🧩Core Building Blocks·6 min read

Message Queues & Streams

Decouple producers from consumers, absorb spikes, and process work asynchronously.

Message queues and streams let one part of a system hand work to another asynchronously. Instead of making a user wait while every downstream service finishes, the producer records a message and returns. Consumers process messages at their own pace, with retries, ordering rules, and backpressure controls.

🔭Think of it like…

A restaurant does not make waiters stand beside the stove. A waiter writes an order ticket and clips it to a rail. Cooks pull tickets when they have capacity, and a manager can see when the rail is backing up. A queue is that rail: it decouples fast order taking from slower cooking.

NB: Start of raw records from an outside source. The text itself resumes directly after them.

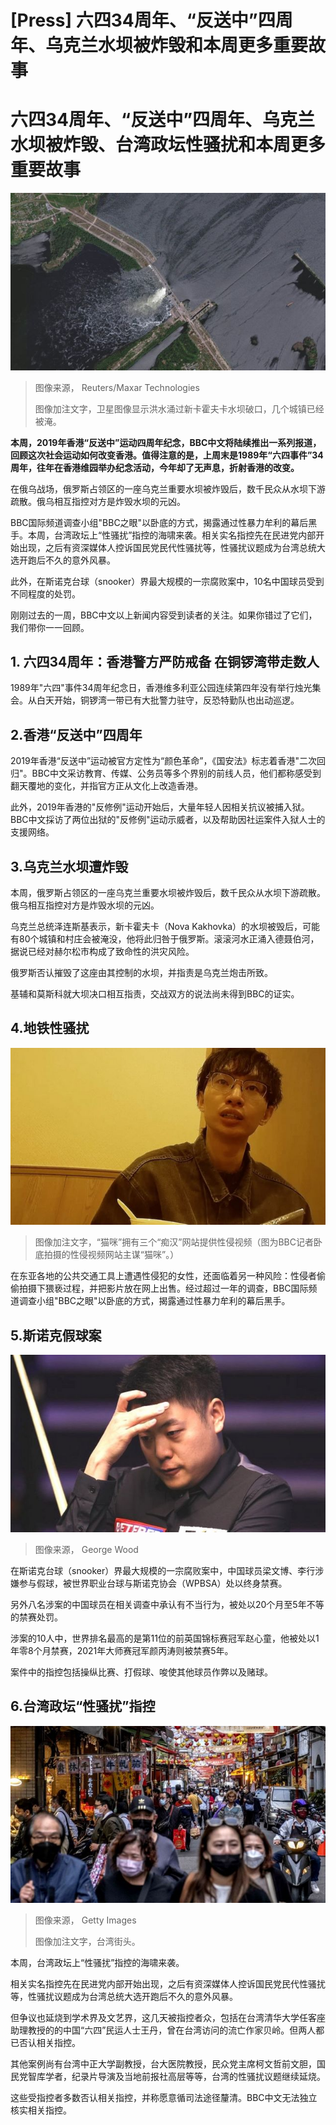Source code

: # [Press] 六四34周年、“反送中”四周年、乌克兰水坝被炸毁和本周更多重要故事

#  六四34周年、“反送中”四周年、乌克兰水坝被炸毁、台湾政坛性骚扰和本周更多重要故事


![卫星图像显示洪水涌过新卡霍夫卡水坝破口，几个城镇已经被淹，](_130003230_a7a40d2d-2ce8-4db3-91e7-84671a793fd5.jpg)

> 图像来源，  Reuters/Maxar Technologies
>
> 图像加注文字，卫星图像显示洪水涌过新卡霍夫卡水坝破口，几个城镇已经被淹。

**本周，2019年香港“反送中”运动四周年纪念，BBC中文将陆续推出一系列报道，回顾这次社会运动如何改变香港。值得注意的是，上周末是1989年“六四事件”34周年，往年在香港维园举办纪念活动，今年却了无声息，折射香港的改变。**

在俄乌战场，俄罗斯占领区的一座乌克兰重要水坝被炸毁后，数千民众从水坝下游疏散。俄乌相互指控对方是炸毁水坝的元凶。

BBC国际频道调查小组"BBC之眼"以卧底的方式，揭露通过性暴力牟利的幕后黑手。本周，台湾政坛上“性骚扰”指控的海啸来袭。相关实名指控先在民进党内部开始出现，之后有资深媒体人控诉国民党民代性骚扰等，性骚扰议题成为台湾总统大选开跑后不久的意外风暴。

此外，在斯诺克台球（snooker）界最大规模的一宗腐败案中，10名中国球员受到不同程度的处罚。

刚刚过去的一周，BBC中文以上新闻内容受到读者的关注。如果你错过了它们，我们带你一一回顾。

##  1\. 六四34周年：香港警方严防戒备 在铜锣湾带走数人


1989年"六四"事件34周年纪念日，香港维多利亚公园连续第四年没有举行烛光集会。从白天开始，铜锣湾一带已有大批警力驻守，反恐特勤队也出动巡逻。

##  2.香港“反送中”四周年


2019年香港“反送中”运动被官方定性为“颜色革命”，《国安法》标志着香港"二次回归"。BBC中文采访教育、传媒、公务员等多个界别的前线人员，他们都称感受到翻天覆地的变化，并指官方正从文化上改造香港。

此外，2019年香港的"反修例"运动开始后，大量年轻人因相关抗议被捕入狱。BBC中文採访了两位出狱的"反修例"运动示威者，以及帮助因社运案件入狱人士的支援网络。

##  3.乌克兰水坝遭炸毁


本周，俄罗斯占领区的一座乌克兰重要水坝被炸毁后，数千民众从水坝下游疏散。俄乌相互指控对方是炸毁水坝的元凶。

乌克兰总统泽连斯基表示，新卡霍夫卡（Nova Kakhovka）的水坝被毁后，可能有80个城镇和村庄会被淹没，他将此归咎于俄罗斯。滚滚河水正涌入德聂伯河，据说已经对赫尔松市构成了致命性的洪灾风险。

俄罗斯否认摧毁了这座由其控制的水坝，并指责是乌克兰炮击所致。

基辅和莫斯科就大坝决口相互指责，交战双方的说法尚未得到BBC的证实。

##  4.地铁性骚扰

![BBC记者卧底拍摄的性侵视频网站主谋“猫咪”。](_130029689_cp_maomi4.jpg)

> 图像加注文字，“猫咪”拥有三个“痴汉”网站提供性侵视频（图为BBC记者卧底拍摄的性侵视频网站主谋“猫咪”。）


在东亚各地的公共交通工具上遭遇性侵犯的女性，还面临着另一种风险：性侵者偷偷拍摄下猥亵过程，并把影片放在网上出售。经过超过一年的调查，BBC国际频道调查小组"BBC之眼"以卧底的方式，揭露通过性暴力牟利的幕后黑手。

##  5.斯诺克假球案

![Liang Wenbo](_130041502_gettyimages-1313156810-1.jpg)

> 图像来源，  George Wood

在斯诺克台球（snooker）界最大规模的一宗腐败案中，中国球员梁文博、李行涉嫌参与假球，被世界职业台球与斯诺克协会（WPBSA）处以终身禁赛。

另外八名涉案的中国球员在相关调查中承认有不当行为，被处以20个月至5年不等的禁赛处罚。

涉案的10人中，世界排名最高的是第11位的前英国锦标赛冠军赵心童，他被处以1年零8个月禁赛，2021年大师赛冠军颜丙涛则被禁赛5年。

案件中的指控包括操纵比赛、打假球、唆使其他球员作弊以及赌球。

##  6.台湾政坛“性骚扰”指控

![台湾街头。](_123353479_gettyimages-1238018813.jpg)

> 图像来源，  Getty Images
>
> 图像加注文字，台湾街头。

本周，台湾政坛上“性骚扰”指控的海啸来袭。

相关实名指控先在民进党内部开始出现，之后有资深媒体人控诉国民党民代性骚扰等，性骚扰议题成为台湾总统大选开跑后不久的意外风暴。

但争议也延烧到学术界及文艺界，这几天被指控者众，包括在台湾清华大学任客座助理教授的的中国“六四”民运人士王丹，曾在台湾访问的流亡作家贝岭。但两人都已否认相关指控。

其他案例尚有台湾中正大学副教授，台大医院教授，民众党主席柯文哲前文胆，国民党智库学者，纪录片导演及当地前报社高层等等，台湾的性骚扰议题继续延烧。

这些受指控者多数否认相关指控，并称愿意循司法途径釐清。BBC中文无法独立核实相关指控。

The problem: slow work and fragile coupling

Synchronous calls are simple until the downstream service is slow, down, or overwhelmed. If checkout directly calls email, analytics, warehouse, billing webhooks, and recommendation updates before returning, one weak dependency can ruin the user-facing request.

async handoff

HTTP request
  -> write order in database
  -> publish OrderCreated message
  -> return 202/200 to user

workers later:
  -> send email
  -> reserve warehouse stock
  -> update search index
  -> notify analytics

Decoupling: producers and consumers do not need to be online at the same time or scale at the same rate.
Spike absorption: bursts become queue depth instead of immediate downstream overload.
Background work: slow tasks leave the request path.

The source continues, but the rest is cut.